Window applications proceed by computing output values from a subset of an entire frame, localized in a small twodimensional block. It is therefore possible to limit the internal storage of the local memory of the accelerator to the data used in a single window, called the *managed set*, resulting in a compact hardware implementation (Figure 3a).

Nonetheless, by adopting a larger local memory, the data required by multiple windows can be stored at the same time. We observe (Figure 3b) that the managed sets of horizontally adjacent windows are highly overlapping, only differing by a number of columns of elements equal to the vertical stride of the application. Multiple (overlapping) managed sets can therefore be supported with little overhead in the size of the local buffer. Each window enclosed in the buffer can then be processed in parallel by a different datapath, implementing unrolling with data reuse in hardware.

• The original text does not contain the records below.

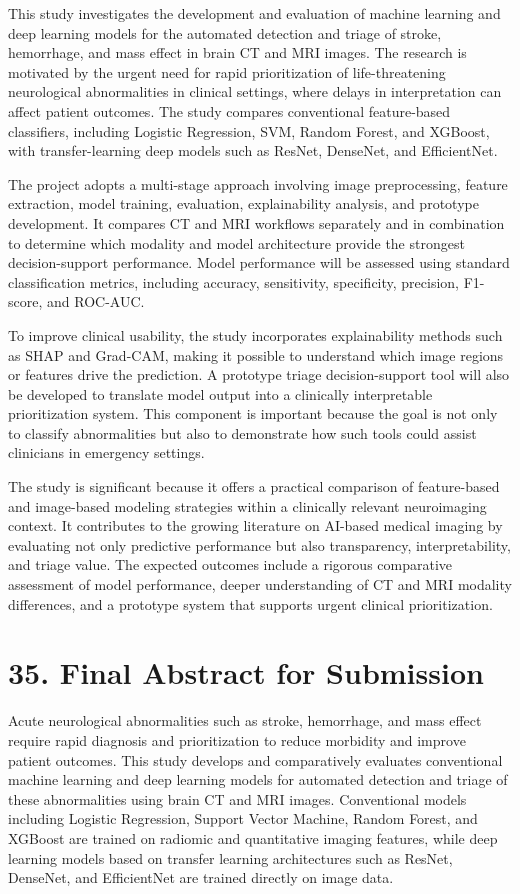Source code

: \documentclass[12pt,a4paper]{report}
\begin{document}
This study investigates the development and evaluation of machine learning and deep learning models for the automated detection and triage of stroke, hemorrhage, and mass effect in brain CT and MRI images. The research is motivated by the urgent need for rapid prioritization of life-threatening neurological abnormalities in clinical settings, where delays in interpretation can affect patient outcomes. The study compares conventional feature-based classifiers, including Logistic Regression, SVM, Random Forest, and XGBoost, with transfer-learning deep models such as ResNet, DenseNet, and EfficientNet.

The project adopts a multi-stage approach involving image preprocessing, feature extraction, model training, evaluation, explainability analysis, and prototype development. It compares CT and MRI workflows separately and in combination to determine which modality and model architecture provide the strongest decision-support performance. Model performance will be assessed using standard classification metrics, including accuracy, sensitivity, specificity, precision, F1-score, and ROC-AUC.

To improve clinical usability, the study incorporates explainability methods such as SHAP and Grad-CAM, making it possible to understand which image regions or features drive the prediction. A prototype triage decision-support tool will also be developed to translate model output into a clinically interpretable prioritization system. This component is important because the goal is not only to classify abnormalities but also to demonstrate how such tools could assist clinicians in emergency settings.

The study is significant because it offers a practical comparison of feature-based and image-based modeling strategies within a clinically relevant neuroimaging context. It contributes to the growing literature on AI-based medical imaging by evaluating not only predictive performance but also transparency, interpretability, and triage value. The expected outcomes include a rigorous comparative assessment of model performance, deeper understanding of CT and MRI modality differences, and a prototype system that supports urgent clinical prioritization.


\section{35. Final Abstract for Submission}

Acute neurological abnormalities such as stroke, hemorrhage, and mass effect require rapid diagnosis and prioritization to reduce morbidity and improve patient outcomes. This study develops and comparatively evaluates conventional machine learning and deep learning models for automated detection and triage of these abnormalities using brain CT and MRI images. Conventional models including Logistic Regression, Support Vector Machine, Random Forest, and XGBoost are trained on radiomic and quantitative imaging features, while deep learning models based on transfer learning architectures such as ResNet, DenseNet, and EfficientNet are trained directly on image data.
\end{document}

Data reuse is also present in the vertical dimension. In fact, the managed set of subsequent iterations differ by a number of rows equal to the horizontal stride (Figure 3c). This source data reuse can be efficiently harnessed by hardware pipelining, implementing the local storage as a row-wise shift register.

Our framework supports both types of data reuse concurrently (Figure 3d). In this setting, updating the managed set entails the transfer from main memory of the data corresponding to a buffer row (as opposed to a window row in Figure 3c). We use this added degree of freedom to tailor both the local storage structure and the number of implemented datapaths according to the input/output width of the communication interface (i.e.: number of data elements that can be concurrently read or written).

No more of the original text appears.